Tuesday, August 30, 2011

MySQL: Fun with MySQL query logs

The MySQL "general query log" is very useful for situations where you're trying to figure out and improve or debug a large, complex app. The problem we often run into is that Hibernate logs, JBOSS logs, or other app-level logs miss queries or don't put constant data into queries, or the app itself has a bug in it that results in queries not being logged correctly or at all.

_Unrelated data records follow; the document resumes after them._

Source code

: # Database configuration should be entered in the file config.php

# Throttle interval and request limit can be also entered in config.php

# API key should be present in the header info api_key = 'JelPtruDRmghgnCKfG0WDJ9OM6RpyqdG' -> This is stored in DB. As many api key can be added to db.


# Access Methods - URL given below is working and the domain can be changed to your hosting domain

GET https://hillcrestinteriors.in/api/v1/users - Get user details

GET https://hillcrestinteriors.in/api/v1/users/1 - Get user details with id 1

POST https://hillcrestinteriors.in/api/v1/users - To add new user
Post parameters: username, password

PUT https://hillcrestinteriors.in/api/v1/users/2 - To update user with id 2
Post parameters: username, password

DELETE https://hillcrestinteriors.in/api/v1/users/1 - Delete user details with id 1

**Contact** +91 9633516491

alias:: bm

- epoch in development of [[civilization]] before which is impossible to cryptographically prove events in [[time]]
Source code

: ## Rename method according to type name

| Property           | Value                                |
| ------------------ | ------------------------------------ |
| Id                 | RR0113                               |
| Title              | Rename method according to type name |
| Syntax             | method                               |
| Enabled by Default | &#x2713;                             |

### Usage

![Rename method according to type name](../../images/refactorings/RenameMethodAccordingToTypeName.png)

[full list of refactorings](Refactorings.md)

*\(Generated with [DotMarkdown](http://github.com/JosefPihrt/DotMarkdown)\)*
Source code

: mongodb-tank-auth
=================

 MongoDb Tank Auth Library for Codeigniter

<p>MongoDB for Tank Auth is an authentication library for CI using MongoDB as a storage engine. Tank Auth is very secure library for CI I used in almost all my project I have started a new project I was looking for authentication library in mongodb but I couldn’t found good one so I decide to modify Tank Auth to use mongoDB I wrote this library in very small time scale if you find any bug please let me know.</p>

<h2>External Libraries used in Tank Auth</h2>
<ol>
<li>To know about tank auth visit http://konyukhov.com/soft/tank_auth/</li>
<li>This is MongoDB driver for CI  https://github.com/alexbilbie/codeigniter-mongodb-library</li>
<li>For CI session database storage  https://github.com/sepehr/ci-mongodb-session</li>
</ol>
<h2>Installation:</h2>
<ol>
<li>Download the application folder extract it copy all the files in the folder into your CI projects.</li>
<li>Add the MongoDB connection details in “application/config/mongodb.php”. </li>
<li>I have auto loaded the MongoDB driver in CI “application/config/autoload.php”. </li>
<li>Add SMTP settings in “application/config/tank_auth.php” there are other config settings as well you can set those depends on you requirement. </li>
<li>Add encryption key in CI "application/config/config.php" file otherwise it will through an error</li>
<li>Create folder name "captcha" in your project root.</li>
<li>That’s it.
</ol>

On the other hand, MySQL's "general query log" captures all queries sent to the server when the

general_log

system variable is set to 'ON'. A useful way to capture a particular application dialog is to run the app on a lightly-trafficked database instance, preferably an isolated test instance, enable the general log with

mysql> set global general_log = 'on';

quickly do your operation, and then disable the general log with

mysql> set global general_log = 'off';

After this, look at the log. It will have lines starting with a time, a connection ID, some sort of code indicating what happened, and the query text. Figure out which connection ID(s) are interesting, use "grep" on the log to get the lines belonging to the connection IDs of interest, and redirect this output into a SQL file. This can then be edited down to the actual queries (if you remember to put a semicolon at the end of every line), and you can make a simple script that can be run using mysql's shell-level tools.

These are very useful for debugging, benchmarking of the database accesses done by web or GUI-driven applications, or other SQL-based testing.